Prinsip ini didasarkan pada norma ras1a]ing zeguapya yang dikenal sejak zaman dahulu (artinya kontrak harus dihormati). Pasal 2 Piagam PBB mengatur tentang kewajiban anggota PBB untuk memenuhi kewajibannya. Prinsip ini tertuang dalam Konvensi Wina tentang Hukum Perjanjian Internasional tahun 1969, Deklarasi tahun 1970, Undang-Undang Akhir CSCE Helsinki tahun 1975 dan dokumen lainnya.

14. Konsep mata pelajaran hukum internasional publik.

Subjek hukum internasional adalah pengemban hak dan kewajiban internasional yang timbul berdasarkan perjanjian internasional dan kebiasaan internasional. Properti ini disebut kepribadian hukum.

Setiap subjek hukum internasional memilikinya kapasitas hukum, kapasitas hukum, dan kapasitas deliktual.

Kapasitas hukum suatu subjek hukum internasional berarti kemampuannya untuk memiliki hak hukum dan tanggung jawab.
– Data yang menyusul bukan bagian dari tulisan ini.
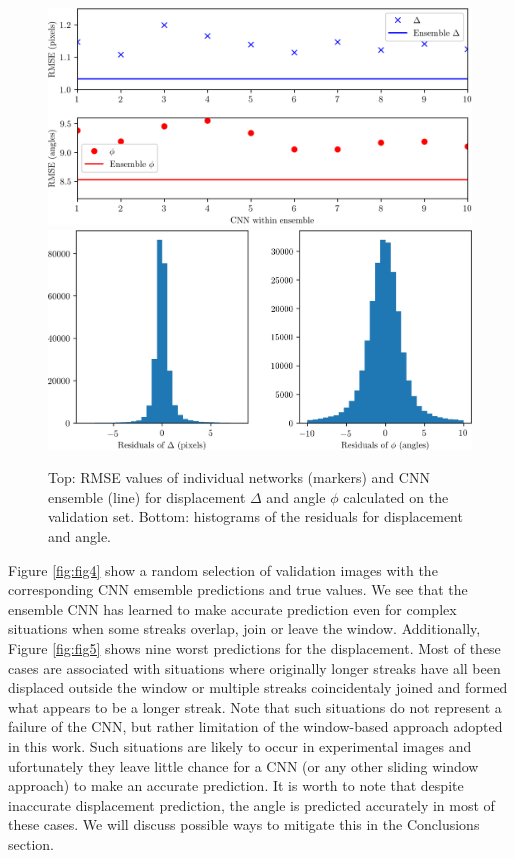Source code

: \documentclass{svjour3}                     %
\begin{document}
\begin{figure}
\includegraphics[width=\textwidth]{figs/figure2a.png}
\includegraphics[width=\textwidth]{figs/figure2b.png}
\caption{Top: RMSE values of individual networks (markers) and CNN ensemble (line) for displacement $\Delta$ and angle $\phi$ calculated on the validation set. Bottom: histograms of the residuals for displacement and angle.}
\label{fig:fig3}
\end{figure}

Figure \ref{fig:fig4} show a random selection of validation images with the corresponding CNN emsemble predictions and true values. We see that the ensemble CNN has learned to make accurate prediction even for complex situations when some streaks overlap, join or leave the window. Additionally, Figure \ref{fig:fig5} shows nine worst predictions for the displacement. Most of these cases are associated with situations where originally longer streaks have all been displaced outside the window or multiple streaks coincidentaly joined and formed what appears to be a longer streak. Note that such situations do not represent a failure of the CNN, but rather limitation of the window-based approach adopted in this work. Such situations are likely to occur in experimental images and ufortunately they  leave little chance for a CNN (or any other sliding window approach) to make an accurate prediction. It is worth to note that despite inaccurate displacement prediction, the angle is predicted accurately in most of these cases. We will discuss possible ways to mitigate this in the Conclusions section.
\end{document}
Kapasitas hukum suatu subjek hukum internasional adalah perolehan dan pelaksanaan hak dan kewajiban oleh subjek secara mandiri, melalui tindakannya. Subyek hukum internasional memikul tanggung jawab independen atas tindakan mereka, yaitu. mempunyai kapasitas deliktual.

Berikut ini dapat dibedakan ciri-ciri subyek hukum internasional:

1) kemampuan bertindak mandiri, untuk
pelaksanaan hak-hak internasional yang bergantung dan wajib
berita;

2) fakta partisipasi atau kemungkinan partisipasi dalam internasional
hubungan hukum asli;

3) status keikutsertaan, yaitu sifat partisipasi tertentu
dalam hubungan hukum internasional.

Subyek hukum internasional modern- merupakan subjek internasional yang nyata atau potensial hubungan hukum memiliki hak dan kewajiban internasional, norma-norma hukum internasional tertentu dan mampu memikul tanggung jawab hukum internasional.

Jenis mata pelajaran hukum internasional:

1) negara yang berdaulat;

2) bangsa dan masyarakat yang memperjuangkan kemerdekaan;

3) organisasi universal internasional;

4) organisasi mirip negara.

15. Negara sebagai subjek hukum publik internasional

Negara merupakan subjek asli dan utama hukum internasional, yang menentukan kemunculan dan perkembangannya. Negara, tidak seperti subjek hukum internasional lainnya, memiliki kepribadian hukum universal, tidak tergantung pada kehendak subjek lain. Bahkan negara yang tidak diakui pun berhak mempertahankan negaranya integritas teritorial dan kemerdekaan, untuk mengatur penduduk di wilayahnya.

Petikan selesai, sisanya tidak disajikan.